- March 30 – 1 Cor. 5:1-11 – Paul mentions incest and sexual immorality
- April 13 – 1 Cor. 6:9-11 – Paul mentions sexual immorality and homosexuality
- April 27 – 1 Cor 6:12-20 – The whole thing is about sexual purity
- May 5 – 1 Cor 7:1-9 – Paul talks about sex in marriage
I’m slightly embarrassed about this prevalence of the topic of sex in these sermons. But there it is.
So why did this happen? Going back to the historical situation in the city of Corinth, we hear how Paul describes it in 1 Cor 7:2 “there is so much immorality”. I can’t tell you how many people, since we started this series, have remarked that it feels like Paul was writing to the church in America in 2014. We live in a world where the expression of our sexuality has moved from a private thing to a public thing.

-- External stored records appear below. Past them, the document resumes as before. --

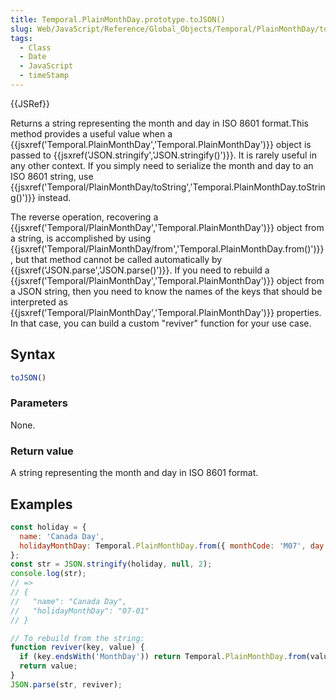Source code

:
 ```yaml
---
title: Temporal.PlainMonthDay.prototype.toJSON()
slug: Web/JavaScript/Reference/Global_Objects/Temporal/PlainMonthDay/toJSON
tags:
  - Class
  - Date
  - JavaScript
  - timeStamp
---
```

{{JSRef}}

Returns a string representing the month and day in ISO 8601 format.This method
provides a useful value when a
{{jsxref('Temporal.PlainMonthDay','Temporal.PlainMonthDay')}}
object is passed to
{{jsxref('JSON.stringify','JSON.stringify()')}}. It is rarely
useful in any other context. If you simply need to serialize the month and day
to an ISO 8601 string, use
{{jsxref('Temporal/PlainMonthDay/toString','Temporal.PlainMonthDay.toString()')}}
instead.

The reverse operation, recovering a
{{jsxref('Temporal/PlainMonthDay','Temporal.PlainMonthDay')}}
object from a string, is accomplished by using
{{jsxref('Temporal/PlainMonthDay/from','Temporal.PlainMonthDay.from()')}},
but that method cannot be called automatically by
{{jsxref('JSON.parse','JSON.parse()')}}. If you need to rebuild a
{{jsxref('Temporal/PlainMonthDay','Temporal.PlainMonthDay')}}
object from a JSON string, then you need to know the names of the keys that
should be interpreted as
{{jsxref('Temporal/PlainMonthDay','Temporal.PlainMonthDay')}}
properties. In that case, you can build a custom "reviver" function for your use
case.

## Syntax

```js
toJSON()
```

### Parameters

None.

### Return value

A string representing the month and day in ISO 8601 format.

## Examples

```js
const holiday = {
  name: 'Canada Day',
  holidayMonthDay: Temporal.PlainMonthDay.from({ monthCode: 'M07', day: 1 })
};
const str = JSON.stringify(holiday, null, 2);
console.log(str);
// =>
// {
//   "name": "Canada Day",
//   "holidayMonthDay": "07-01"
// }

// To rebuild from the string:
function reviver(key, value) {
  if (key.endsWith('MonthDay')) return Temporal.PlainMonthDay.from(value);
  return value;
}
JSON.parse(str, reviver);
```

Paul’s advice in 1 Cor 7:1-9, then, is very timely. I said something in the sermon on Sunday that I think bears repeating: while Paul was single and will make a case for the value of singleness (which we’ll get to in a few weeks), he says clearly that marriage is a very good thing. That is true for many reasons, none the least of which, in a sexually open culture like ours, is that marriage is God’s wonderful design for the expression of this incredible gift that we call sex. Paul says that Christian husband and wives should not be withholding sex from one another, except for mutually agreed upon periods of fasting, where they devote themselves to prayer. Simply put, Christian marriage should be marked by husbands and wives having lots of sex.
There is much more that could be said about sex in marriage. Particularly, husbands and wives need to talk about it. Often we do not. And I get it. Talking about sex can be awkward. But we need to bring it up. If you feel it isn’t happening enough, talk about it. If you feel you’re being pressured to have sex too much, talk about it. Like Paul says, come to a mutually agreed upon decision about how often you have sex.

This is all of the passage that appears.